▶ _EXERCISE OBJECTIVE_: The listing below holds a line with "В~условиях теоремы о" and a later line with "А.\,И.~Кострикин. Введение в". Write out those two lines and every line between them, exactly, and nothing else.

*** Block opens ***

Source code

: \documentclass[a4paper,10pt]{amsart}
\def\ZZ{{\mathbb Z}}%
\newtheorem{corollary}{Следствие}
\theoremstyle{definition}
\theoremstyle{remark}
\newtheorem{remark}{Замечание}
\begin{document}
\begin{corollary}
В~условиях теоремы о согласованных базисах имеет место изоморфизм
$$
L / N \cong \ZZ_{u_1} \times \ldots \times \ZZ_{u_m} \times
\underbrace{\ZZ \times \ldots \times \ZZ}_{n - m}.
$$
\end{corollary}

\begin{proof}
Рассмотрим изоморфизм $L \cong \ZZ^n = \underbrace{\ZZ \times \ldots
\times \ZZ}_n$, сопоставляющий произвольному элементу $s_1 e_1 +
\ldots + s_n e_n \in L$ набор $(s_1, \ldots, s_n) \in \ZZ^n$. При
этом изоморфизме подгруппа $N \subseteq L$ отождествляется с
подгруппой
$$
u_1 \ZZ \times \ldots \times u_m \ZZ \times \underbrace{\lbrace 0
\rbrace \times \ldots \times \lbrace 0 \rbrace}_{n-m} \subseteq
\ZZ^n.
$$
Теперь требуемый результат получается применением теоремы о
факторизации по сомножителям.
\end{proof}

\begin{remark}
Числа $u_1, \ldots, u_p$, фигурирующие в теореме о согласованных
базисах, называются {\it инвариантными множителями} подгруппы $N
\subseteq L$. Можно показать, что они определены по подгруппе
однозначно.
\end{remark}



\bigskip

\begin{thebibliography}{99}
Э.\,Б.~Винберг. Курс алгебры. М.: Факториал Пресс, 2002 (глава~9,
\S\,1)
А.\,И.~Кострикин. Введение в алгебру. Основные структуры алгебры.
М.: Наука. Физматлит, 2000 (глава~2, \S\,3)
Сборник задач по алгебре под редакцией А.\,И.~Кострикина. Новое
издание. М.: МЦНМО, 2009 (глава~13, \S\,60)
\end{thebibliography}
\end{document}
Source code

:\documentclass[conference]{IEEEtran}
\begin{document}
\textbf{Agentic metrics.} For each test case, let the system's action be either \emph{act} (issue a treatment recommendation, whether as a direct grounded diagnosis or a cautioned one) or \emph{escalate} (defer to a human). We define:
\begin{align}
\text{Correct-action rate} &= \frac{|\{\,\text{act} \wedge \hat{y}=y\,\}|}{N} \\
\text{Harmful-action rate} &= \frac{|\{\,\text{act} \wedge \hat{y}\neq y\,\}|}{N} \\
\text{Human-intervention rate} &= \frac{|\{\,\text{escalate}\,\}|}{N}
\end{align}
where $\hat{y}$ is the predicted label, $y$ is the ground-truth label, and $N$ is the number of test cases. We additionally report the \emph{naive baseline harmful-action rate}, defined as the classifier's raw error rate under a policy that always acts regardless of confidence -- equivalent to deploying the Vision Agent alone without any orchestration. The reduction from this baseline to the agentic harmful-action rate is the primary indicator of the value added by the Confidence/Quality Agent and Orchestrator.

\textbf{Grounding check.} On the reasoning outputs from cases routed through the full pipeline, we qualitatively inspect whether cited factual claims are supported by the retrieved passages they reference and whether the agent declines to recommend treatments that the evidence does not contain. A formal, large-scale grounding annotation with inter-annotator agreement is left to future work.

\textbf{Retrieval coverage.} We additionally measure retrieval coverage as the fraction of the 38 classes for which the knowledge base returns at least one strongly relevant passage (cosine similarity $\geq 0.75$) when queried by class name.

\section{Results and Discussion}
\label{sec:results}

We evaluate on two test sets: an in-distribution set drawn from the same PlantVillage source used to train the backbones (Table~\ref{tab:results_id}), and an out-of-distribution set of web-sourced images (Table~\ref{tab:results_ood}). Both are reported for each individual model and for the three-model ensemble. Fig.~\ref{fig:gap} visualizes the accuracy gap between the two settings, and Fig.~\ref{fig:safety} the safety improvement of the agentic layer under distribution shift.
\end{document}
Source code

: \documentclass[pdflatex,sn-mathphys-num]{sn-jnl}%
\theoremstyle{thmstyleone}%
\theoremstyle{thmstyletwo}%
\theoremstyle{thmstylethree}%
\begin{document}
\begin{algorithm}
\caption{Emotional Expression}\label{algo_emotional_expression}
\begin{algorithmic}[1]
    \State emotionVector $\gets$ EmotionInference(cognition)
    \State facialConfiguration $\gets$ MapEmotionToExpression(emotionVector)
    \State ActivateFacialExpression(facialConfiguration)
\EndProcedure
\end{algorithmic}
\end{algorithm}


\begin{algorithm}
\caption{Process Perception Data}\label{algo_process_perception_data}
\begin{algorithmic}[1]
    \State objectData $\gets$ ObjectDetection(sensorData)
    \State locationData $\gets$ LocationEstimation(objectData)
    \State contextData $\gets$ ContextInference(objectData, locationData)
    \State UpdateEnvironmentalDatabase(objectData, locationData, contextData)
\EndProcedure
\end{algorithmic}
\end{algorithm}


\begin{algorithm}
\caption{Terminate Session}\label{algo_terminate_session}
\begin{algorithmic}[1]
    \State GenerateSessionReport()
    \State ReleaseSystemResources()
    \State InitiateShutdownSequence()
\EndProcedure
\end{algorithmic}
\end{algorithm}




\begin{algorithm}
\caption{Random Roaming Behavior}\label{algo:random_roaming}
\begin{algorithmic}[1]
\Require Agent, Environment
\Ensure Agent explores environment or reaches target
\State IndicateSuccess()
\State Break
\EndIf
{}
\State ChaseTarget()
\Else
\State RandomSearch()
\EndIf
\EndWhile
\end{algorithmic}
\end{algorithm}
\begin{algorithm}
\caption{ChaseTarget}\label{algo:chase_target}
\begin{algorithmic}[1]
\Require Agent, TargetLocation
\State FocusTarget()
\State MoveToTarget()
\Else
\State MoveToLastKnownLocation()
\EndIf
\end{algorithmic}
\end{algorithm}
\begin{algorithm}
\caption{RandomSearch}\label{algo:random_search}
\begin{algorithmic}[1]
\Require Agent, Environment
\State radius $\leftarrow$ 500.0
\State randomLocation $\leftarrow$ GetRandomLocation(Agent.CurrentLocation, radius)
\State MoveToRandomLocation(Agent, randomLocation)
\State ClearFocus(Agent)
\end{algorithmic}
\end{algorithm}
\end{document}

*** Block closes ***

▶ _SOLVED EXERCISE_:
В~условиях теоремы о согласованных базисах имеет место изоморфизм
$$
L / N \cong \ZZ_{u_1} \times \ldots \times \ZZ_{u_m} \times
\underbrace{\ZZ \times \ldots \times \ZZ}_{n - m}.
$$
\end{corollary}

\begin{proof}
Рассмотрим изоморфизм $L \cong \ZZ^n = \underbrace{\ZZ \times \ldots
\times \ZZ}_n$, сопоставляющий произвольному элементу $s_1 e_1 +
\ldots + s_n e_n \in L$ набор $(s_1, \ldots, s_n) \in \ZZ^n$. При
этом изоморфизме подгруппа $N \subseteq L$ отождествляется с
подгруппой
$$
u_1 \ZZ \times \ldots \times u_m \ZZ \times \underbrace{\lbrace 0
\rbrace \times \ldots \times \lbrace 0 \rbrace}_{n-m} \subseteq
\ZZ^n.
$$
Теперь требуемый результат получается применением теоремы о
факторизации по сомножителям.
\end{proof}

\begin{remark}
Числа $u_1, \ldots, u_p$, фигурирующие в теореме о согласованных
базисах, называются {\it инвариантными множителями} подгруппы $N
\subseteq L$. Можно показать, что они определены по подгруппе
однозначно.
\end{remark}



\bigskip

\begin{thebibliography}{99}
Э.\,Б.~Винберг. Курс алгебры. М.: Факториал Пресс, 2002 (глава~9,
\S\,1)
А.\,И.~Кострикин. Введение в алгебру. Основные структуры алгебры.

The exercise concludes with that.